Violences au travail -
Réalité cherche définition
Par Dominique Foufelle http://www.penelopes.org/pages/beijing.htm
Un tour d’horizon européen permet de confirmer
que, oui, le harcèlement sexuel sur le lieu de travail est une pratique extrêmement
courante, à l’encontre des femmes dans l’immense majorité des cas. Mais
beaucoup préfèrent encore le minimiser ou l’oublier. Alors que la précarisation
expose les femmes à de plus en plus d’abus de tous types.
La lecture de la préface du rapport de la Commission Européenne sur le harcèlement
sexuel sur le lieu de travail* laisse perplexe : on y indique que " 30% à
50% des travailleuses continuent à souffrir d’une forme quelconque de harcèlement
sexuel. " Pourquoi des chiffres si approximatifs ? Parce que le terme
" harcèlement sexuel " n’a pas de définition universelle, ce qui
entraîne forcément une grande diversité dans la façon de dresser les
questionnaires et d’y répondre.
Monsieur Goujat se prend pour un galant homme
Une étude espagnole dans cinq pays de l’Europe du
Sud (Espagne, France, Grèce, Italie, Portugal) montre que si l’on demandait
directement aux femmes si elles ont été victimes de harcèlement sexuel, la
proportion des réponses positives se situait entre 25% et 45 % selon les études.

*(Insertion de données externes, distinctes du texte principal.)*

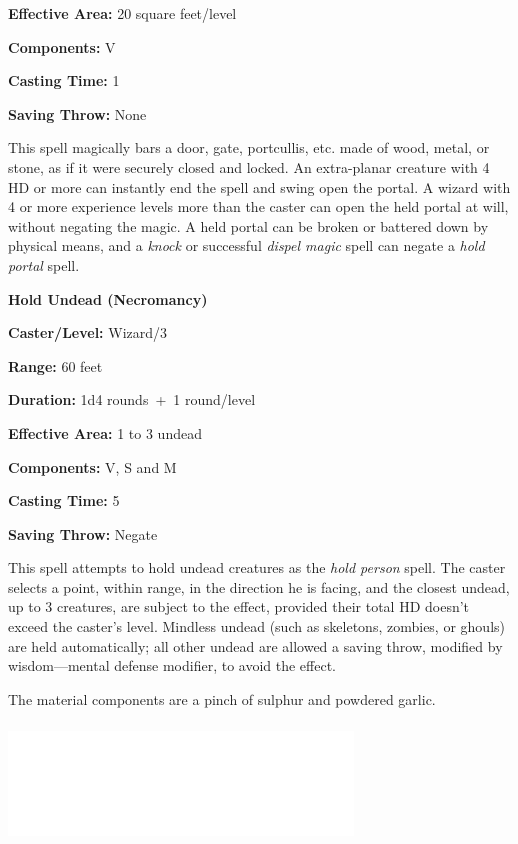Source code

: \begin{multicols}{2}
\begin{minipage}{\columnwidth}
\noindent \textbf{Effective Area:} 20 square feet/level

\noindent \textbf{Components:} V

\noindent \textbf{Casting Time:} 1

\noindent \textbf{Saving Throw:} None

\end{minipage}

This spell magically bars a door, gate, portcullis, etc. made of wood, metal, or stone, as if it were securely closed and locked.  An extra-planar creature with 4 HD or more can instantly end the spell and swing open the portal.  A wizard with 4 or more experience levels more than the caster can open the held portal at will, without negating the magic.  A held portal can be broken or battered down by physical means, and a \textit{knock} or successful \textit{dispel magic} spell can negate a \textit{hold portal} spell.

\vspace{1em}

\noindent
\begin{minipage}{\columnwidth}

\noindent \textbf{Hold Undead (Necromancy)}

\noindent \textbf{Caster/Level:} Wizard/3

\noindent \textbf{Range:} 60 feet

\noindent \textbf{Duration:} 1d4 rounds~+~1 round/level

\noindent \textbf{Effective Area:} 1 to 3 undead

\noindent \textbf{Components:} V, S and M

\noindent \textbf{Casting Time:} 5

\noindent \textbf{Saving Throw:} Negate

\end{minipage}

This spell attempts to hold undead creatures as the \textit{hold person} spell.  The caster selects a point, within range, in the direction he is facing, and the closest undead, up to 3 creatures, are subject to the effect, provided their total HD doesn't exceed the caster's level.  Mindless undead (such as skeletons, zombies, or ghouls) are held automatically; all other undead are allowed a saving throw, modified by wisdom---mental defense modifier, to avoid the effect.   

The material components are a pinch of sulphur and powdered garlic.

\noindent\includegraphics[width=3.6in, height=1.25in]{testblock.pdf}


\end{multicols}
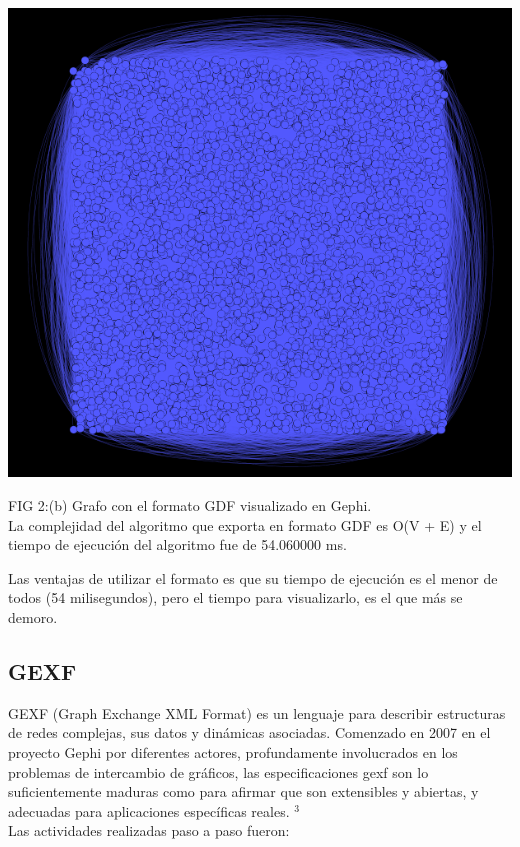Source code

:\documentclass[book, 16 pt, conference]{ieeeconf}
\begin{document}
\begin{center}
\includegraphics[scale=0.30]{2} 
\end{center}
FIG 2:(b) Grafo con el formato GDF visualizado en Gephi.\\

La complejidad del algoritmo que exporta en formato GDF es O(V + E) y el tiempo de ejecución del algoritmo fue de 54.060000 ms.

Las ventajas de utilizar el formato es que su tiempo de ejecución es el menor de todos (54 milisegundos), pero el tiempo para visualizarlo, es el que más se demoro.

\subsection{GEXF}

GEXF (Graph Exchange XML Format) es un lenguaje para describir estructuras de redes complejas, sus datos y dinámicas asociadas. Comenzado en 2007 en el proyecto Gephi por diferentes actores, profundamente involucrados en los problemas de intercambio de gráficos, las especificaciones gexf son lo suficientemente maduras como para afirmar que son extensibles y abiertas, y adecuadas para aplicaciones específicas reales. $^{3}$ \\

Las actividades realizadas paso a paso fueron: \\
\end{document}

Alors qu’elle montait jusqu’à 84% lorsqu’on présentait une liste de
faits incluant les manifestations, les propos et les regards à intention
sexuelle adressés à une personne sans qu’elle l’ait désiré ! Autrement
dit, des femmes acceptent des comportements qui, de leur propre aveu, les gênent,
parce qu’ils sont censés faire partie des habitudes dans les rapports
hommes/femmes. Elles se taisent par peur de passer pour des bêcheuses. Les
hommes interrogés, eux, considèrent comme agréables leurs avances plus ou
moins déguisées, quelle que soit la réponse qui leur est donnée.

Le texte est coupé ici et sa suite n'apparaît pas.